Your assignment
Return the listing below verbatim. Pictures do not belong in the copy.

Records shown
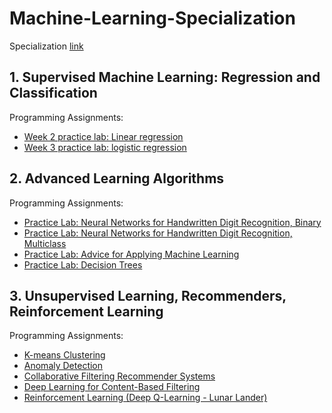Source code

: # Machine-Learning-Specialization
 Specialization [link](https://www.coursera.org/specializations/machine-learning-introduction)
 
## 1. Supervised Machine Learning: Regression and Classification
Programming Assignments:
- [Week 2 practice lab: Linear regression](https://github.com/mohebbinajmabad/Machine-Learning-Specialization/blob/main/Supervised%20Machine%20Learning%20-%20Regression%20and%20Classification/Week%202%20-%20Lab/C1_W2_Linear_Regression.ipynb)
- [Week 3 practice lab: logistic regression](https://github.com/mohebbinajmabad/Machine-Learning-Specialization/blob/main/Supervised%20Machine%20Learning%20-%20Regression%20and%20Classification/Week%203%20-%20Lab/C1_W3_Logistic_Regression.ipynb)

## 2. Advanced Learning Algorithms
Programming Assignments:
- [Practice Lab: Neural Networks for Handwritten Digit Recognition, Binary](https://github.com/mohebbinajmabad/Machine-Learning-Specialization/blob/main/Advanced%20Learning%20Algorithms/Week%201/C2_W1_Assignment.ipynb)
- [Practice Lab: Neural Networks for Handwritten Digit Recognition, Multiclass](https://github.com/mohebbinajmabad/Machine-Learning-Specialization/blob/main/Advanced%20Learning%20Algorithms/Week%202/C2_W2_Assignment.ipynb)
- [Practice Lab: Advice for Applying Machine Learning](https://github.com/mohebbinajmabad/Machine-Learning-Specialization/blob/main/Advanced%20Learning%20Algorithms/Week%203/C2_W3_Assignment.ipynb)
- [Practice Lab: Decision Trees](https://github.com/mohebbinajmabad/Machine-Learning-Specialization/blob/main/Advanced%20Learning%20Algorithms/Week%204/C2_W4_Decision_Tree_with_Markdown.ipynb)

## 3. Unsupervised Learning, Recommenders, Reinforcement Learning
Programming Assignments:
- [K-means Clustering](https://github.com/mohebbinajmabad/Machine-Learning-Specialization/blob/main/Unsupervised%20Learning%2C%20Recommenders%2C%20Reinforcement%20Learning/Week%201/Lab%201/C3_W1_KMeans_Assignment.ipynb)
- [Anomaly Detection](https://github.com/mohebbinajmabad/Machine-Learning-Specialization/blob/main/Unsupervised%20Learning%2C%20Recommenders%2C%20Reinforcement%20Learning/Week%201/Lab%202/C3_W1_Anomaly_Detection.ipynb)
- [Collaborative Filtering Recommender Systems](https://github.com/mohebbinajmabad/Machine-Learning-Specialization/blob/main/Unsupervised%20Learning%2C%20Recommenders%2C%20Reinforcement%20Learning/Week%202/Lab%201/C3_W2_Collaborative_RecSys_Assignment.ipynb)
- [Deep Learning for Content-Based Filtering](https://github.com/mohebbinajmabad/Machine-Learning-Specialization/blob/main/Unsupervised%20Learning%2C%20Recommenders%2C%20Reinforcement%20Learning/Week%202/Lab%202/C3_W2_RecSysNN_Assignment.ipynb)
- [Reinforcement Learning (Deep Q-Learning - Lunar Lander)](https://github.com/mohebbinajmabad/Machine-Learning-Specialization/blob/main/Unsupervised%20Learning%2C%20Recommenders%2C%20Reinforcement%20Learning/Week%203/C3_W3_A1_Assignment.ipynb)

<meta name="google-site-verification" content="8YOtVamTzpUrzvaIEsSdiWYnAFJdbKc7yDkqAZ5OljI" />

Solution to the exercise
Source code

: # Machine-Learning-Specialization
 Specialization [link](https://www.coursera.org/specializations/machine-learning-introduction)
 
## 1. Supervised Machine Learning: Regression and Classification
Programming Assignments:
- [Week 2 practice lab: Linear regression](https://github.com/mohebbinajmabad/Machine-Learning-Specialization/blob/main/Supervised%20Machine%20Learning%20-%20Regression%20and%20Classification/Week%202%20-%20Lab/C1_W2_Linear_Regression.ipynb)
- [Week 3 practice lab: logistic regression](https://github.com/mohebbinajmabad/Machine-Learning-Specialization/blob/main/Supervised%20Machine%20Learning%20-%20Regression%20and%20Classification/Week%203%20-%20Lab/C1_W3_Logistic_Regression.ipynb)

## 2. Advanced Learning Algorithms
Programming Assignments:
- [Practice Lab: Neural Networks for Handwritten Digit Recognition, Binary](https://github.com/mohebbinajmabad/Machine-Learning-Specialization/blob/main/Advanced%20Learning%20Algorithms/Week%201/C2_W1_Assignment.ipynb)
- [Practice Lab: Neural Networks for Handwritten Digit Recognition, Multiclass](https://github.com/mohebbinajmabad/Machine-Learning-Specialization/blob/main/Advanced%20Learning%20Algorithms/Week%202/C2_W2_Assignment.ipynb)
- [Practice Lab: Advice for Applying Machine Learning](https://github.com/mohebbinajmabad/Machine-Learning-Specialization/blob/main/Advanced%20Learning%20Algorithms/Week%203/C2_W3_Assignment.ipynb)
- [Practice Lab: Decision Trees](https://github.com/mohebbinajmabad/Machine-Learning-Specialization/blob/main/Advanced%20Learning%20Algorithms/Week%204/C2_W4_Decision_Tree_with_Markdown.ipynb)

## 3. Unsupervised Learning, Recommenders, Reinforcement Learning
Programming Assignments:
- [K-means Clustering](https://github.com/mohebbinajmabad/Machine-Learning-Specialization/blob/main/Unsupervised%20Learning%2C%20Recommenders%2C%20Reinforcement%20Learning/Week%201/Lab%201/C3_W1_KMeans_Assignment.ipynb)
- [Anomaly Detection](https://github.com/mohebbinajmabad/Machine-Learning-Specialization/blob/main/Unsupervised%20Learning%2C%20Recommenders%2C%20Reinforcement%20Learning/Week%201/Lab%202/C3_W1_Anomaly_Detection.ipynb)
- [Collaborative Filtering Recommender Systems](https://github.com/mohebbinajmabad/Machine-Learning-Specialization/blob/main/Unsupervised%20Learning%2C%20Recommenders%2C%20Reinforcement%20Learning/Week%202/Lab%201/C3_W2_Collaborative_RecSys_Assignment.ipynb)
- [Deep Learning for Content-Based Filtering](https://github.com/mohebbinajmabad/Machine-Learning-Specialization/blob/main/Unsupervised%20Learning%2C%20Recommenders%2C%20Reinforcement%20Learning/Week%202/Lab%202/C3_W2_RecSysNN_Assignment.ipynb)
- [Reinforcement Learning (Deep Q-Learning - Lunar Lander)](https://github.com/mohebbinajmabad/Machine-Learning-Specialization/blob/main/Unsupervised%20Learning%2C%20Recommenders%2C%20Reinforcement%20Learning/Week%203/C3_W3_A1_Assignment.ipynb)

<meta name="google-site-verification" content="8YOtVamTzpUrzvaIEsSdiWYnAFJdbKc7yDkqAZ5OljI" />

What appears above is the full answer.